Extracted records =
== Segment start ==
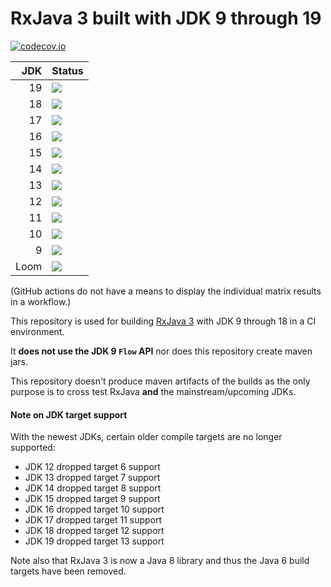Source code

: # RxJava 3 built with JDK 9 through 19

[![codecov.io](http://codecov.io/github/akarnokd/RxJava3_BuildMatrix/coverage.svg?branch=master)](https://codecov.io/gh/akarnokd/RxJava3_BuildMatrix/branch/master)

| JDK | Status |
|----:|--------|
| 19  | <a href='https://github.com/akarnokd/RxJava3_BuildMatrix/actions?query=workflow%3A%22Build_JDK19%22'><img src='https://github.com/akarnokd/RxJava3_BuildMatrix/workflows/Build_JDK19/badge.svg'></a> |
| 18  | <a href='https://github.com/akarnokd/RxJava3_BuildMatrix/actions?query=workflow%3A%22Build_JDK18%22'><img src='https://github.com/akarnokd/RxJava3_BuildMatrix/workflows/Build_JDK18/badge.svg'></a> |
| 17  | <a href='https://github.com/akarnokd/RxJava3_BuildMatrix/actions?query=workflow%3A%22Build_JDK17%22'><img src='https://github.com/akarnokd/RxJava3_BuildMatrix/workflows/Build_JDK17/badge.svg'></a> |
| 16  | <a href='https://github.com/akarnokd/RxJava3_BuildMatrix/actions?query=workflow%3A%22Build_JDK16%22'><img src='https://github.com/akarnokd/RxJava3_BuildMatrix/workflows/Build_JDK16/badge.svg'></a> |
| 15  | <a href='https://github.com/akarnokd/RxJava3_BuildMatrix/actions?query=workflow%3A%22Build_JDK15%22'><img src='https://github.com/akarnokd/RxJava3_BuildMatrix/workflows/Build_JDK15/badge.svg'></a> |
| 14  | <a href='https://github.com/akarnokd/RxJava3_BuildMatrix/actions?query=workflow%3A%22Build_JDK14%22'><img src='https://github.com/akarnokd/RxJava3_BuildMatrix/workflows/Build_JDK14/badge.svg'></a> |
| 13  | <a href='https://github.com/akarnokd/RxJava3_BuildMatrix/actions?query=workflow%3A%22Build_JDK13%22'><img src='https://github.com/akarnokd/RxJava3_BuildMatrix/workflows/Build_JDK13/badge.svg'></a> |
| 12  | <a href='https://github.com/akarnokd/RxJava3_BuildMatrix/actions?query=workflow%3A%22Build_JDK12%22'><img src='https://github.com/akarnokd/RxJava3_BuildMatrix/workflows/Build_JDK12/badge.svg'></a> |
| 11  | <a href='https://github.com/akarnokd/RxJava3_BuildMatrix/actions?query=workflow%3A%22Build_JDK11%22'><img src='https://github.com/akarnokd/RxJava3_BuildMatrix/workflows/Build_JDK11/badge.svg'></a> |
| 10  | <a href='https://github.com/akarnokd/RxJava3_BuildMatrix/actions?query=workflow%3A%22Build_JDK10%22'><img src='https://github.com/akarnokd/RxJava3_BuildMatrix/workflows/Build_JDK10/badge.svg'></a> |
| 9  | <a href='https://github.com/akarnokd/RxJava3_BuildMatrix/actions?query=workflow%3A%22Build_JDK09%22'><img src='https://github.com/akarnokd/RxJava3_BuildMatrix/workflows/Build_JDK09/badge.svg'></a> |
| Loom  | <a href='https://github.com/akarnokd/RxJava3_BuildMatrix/actions?query=workflow%3A%22Build_Loom%22'><img src='https://github.com/akarnokd/RxJava3_BuildMatrix/workflows/Build_Loom/badge.svg'></a> |


(GitHub actions do not have a means to display the individual matrix results in a workflow.)

This repository is used for building [RxJava 3](https://github.com/ReactiveX/RxJava) with JDK 9 through 18 in a CI environment. 

It **does not use the JDK 9 `Flow` API** nor does this repository create maven jars.

This repository doesn't produce maven artifacts of the builds as the only purpose is to cross test RxJava **and** the mainstream/upcoming JDKs.

#### Note on JDK target support

With the newest JDKs, certain older compile targets are no longer supported:
- JDK 12 dropped target 6 support
- JDK 13 dropped target 7 support
- JDK 14 dropped target 8 support
- JDK 15 dropped target 9 support
- JDK 16 dropped target 10 support
- JDK 17 dropped target 11 support
- JDK 18 dropped target 12 support
- JDK 19 dropped target 13 support

Note also that RxJava 3 is now a Java 8 library and thus the Java 6 build targets have been removed.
== Segment end ==
What you are asked to do = All of the entries above should be copied exactly, except for the pictures.

Exercise answer =
Source code

: # RxJava 3 built with JDK 9 through 19

[![codecov.io](http://codecov.io/github/akarnokd/RxJava3_BuildMatrix/coverage.svg?branch=master)](https://codecov.io/gh/akarnokd/RxJava3_BuildMatrix/branch/master)

| JDK | Status |
|----:|--------|
| 19  | <a href='https://github.com/akarnokd/RxJava3_BuildMatrix/actions?query=workflow%3A%22Build_JDK19%22'><img src='https://github.com/akarnokd/RxJava3_BuildMatrix/workflows/Build_JDK19/badge.svg'></a> |
| 18  | <a href='https://github.com/akarnokd/RxJava3_BuildMatrix/actions?query=workflow%3A%22Build_JDK18%22'><img src='https://github.com/akarnokd/RxJava3_BuildMatrix/workflows/Build_JDK18/badge.svg'></a> |
| 17  | <a href='https://github.com/akarnokd/RxJava3_BuildMatrix/actions?query=workflow%3A%22Build_JDK17%22'><img src='https://github.com/akarnokd/RxJava3_BuildMatrix/workflows/Build_JDK17/badge.svg'></a> |
| 16  | <a href='https://github.com/akarnokd/RxJava3_BuildMatrix/actions?query=workflow%3A%22Build_JDK16%22'><img src='https://github.com/akarnokd/RxJava3_BuildMatrix/workflows/Build_JDK16/badge.svg'></a> |
| 15  | <a href='https://github.com/akarnokd/RxJava3_BuildMatrix/actions?query=workflow%3A%22Build_JDK15%22'><img src='https://github.com/akarnokd/RxJava3_BuildMatrix/workflows/Build_JDK15/badge.svg'></a> |
| 14  | <a href='https://github.com/akarnokd/RxJava3_BuildMatrix/actions?query=workflow%3A%22Build_JDK14%22'><img src='https://github.com/akarnokd/RxJava3_BuildMatrix/workflows/Build_JDK14/badge.svg'></a> |
| 13  | <a href='https://github.com/akarnokd/RxJava3_BuildMatrix/actions?query=workflow%3A%22Build_JDK13%22'><img src='https://github.com/akarnokd/RxJava3_BuildMatrix/workflows/Build_JDK13/badge.svg'></a> |
| 12  | <a href='https://github.com/akarnokd/RxJava3_BuildMatrix/actions?query=workflow%3A%22Build_JDK12%22'><img src='https://github.com/akarnokd/RxJava3_BuildMatrix/workflows/Build_JDK12/badge.svg'></a> |
| 11  | <a href='https://github.com/akarnokd/RxJava3_BuildMatrix/actions?query=workflow%3A%22Build_JDK11%22'><img src='https://github.com/akarnokd/RxJava3_BuildMatrix/workflows/Build_JDK11/badge.svg'></a> |
| 10  | <a href='https://github.com/akarnokd/RxJava3_BuildMatrix/actions?query=workflow%3A%22Build_JDK10%22'><img src='https://github.com/akarnokd/RxJava3_BuildMatrix/workflows/Build_JDK10/badge.svg'></a> |
| 9  | <a href='https://github.com/akarnokd/RxJava3_BuildMatrix/actions?query=workflow%3A%22Build_JDK09%22'><img src='https://github.com/akarnokd/RxJava3_BuildMatrix/workflows/Build_JDK09/badge.svg'></a> |
| Loom  | <a href='https://github.com/akarnokd/RxJava3_BuildMatrix/actions?query=workflow%3A%22Build_Loom%22'><img src='https://github.com/akarnokd/RxJava3_BuildMatrix/workflows/Build_Loom/badge.svg'></a> |


(GitHub actions do not have a means to display the individual matrix results in a workflow.)

This repository is used for building [RxJava 3](https://github.com/ReactiveX/RxJava) with JDK 9 through 18 in a CI environment. 

It **does not use the JDK 9 `Flow` API** nor does this repository create maven jars.

This repository doesn't produce maven artifacts of the builds as the only purpose is to cross test RxJava **and** the mainstream/upcoming JDKs.

#### Note on JDK target support

With the newest JDKs, certain older compile targets are no longer supported:
- JDK 12 dropped target 6 support
- JDK 13 dropped target 7 support
- JDK 14 dropped target 8 support
- JDK 15 dropped target 9 support
- JDK 16 dropped target 10 support
- JDK 17 dropped target 11 support
- JDK 18 dropped target 12 support
- JDK 19 dropped target 13 support

Note also that RxJava 3 is now a Java 8 library and thus the Java 6 build targets have been removed.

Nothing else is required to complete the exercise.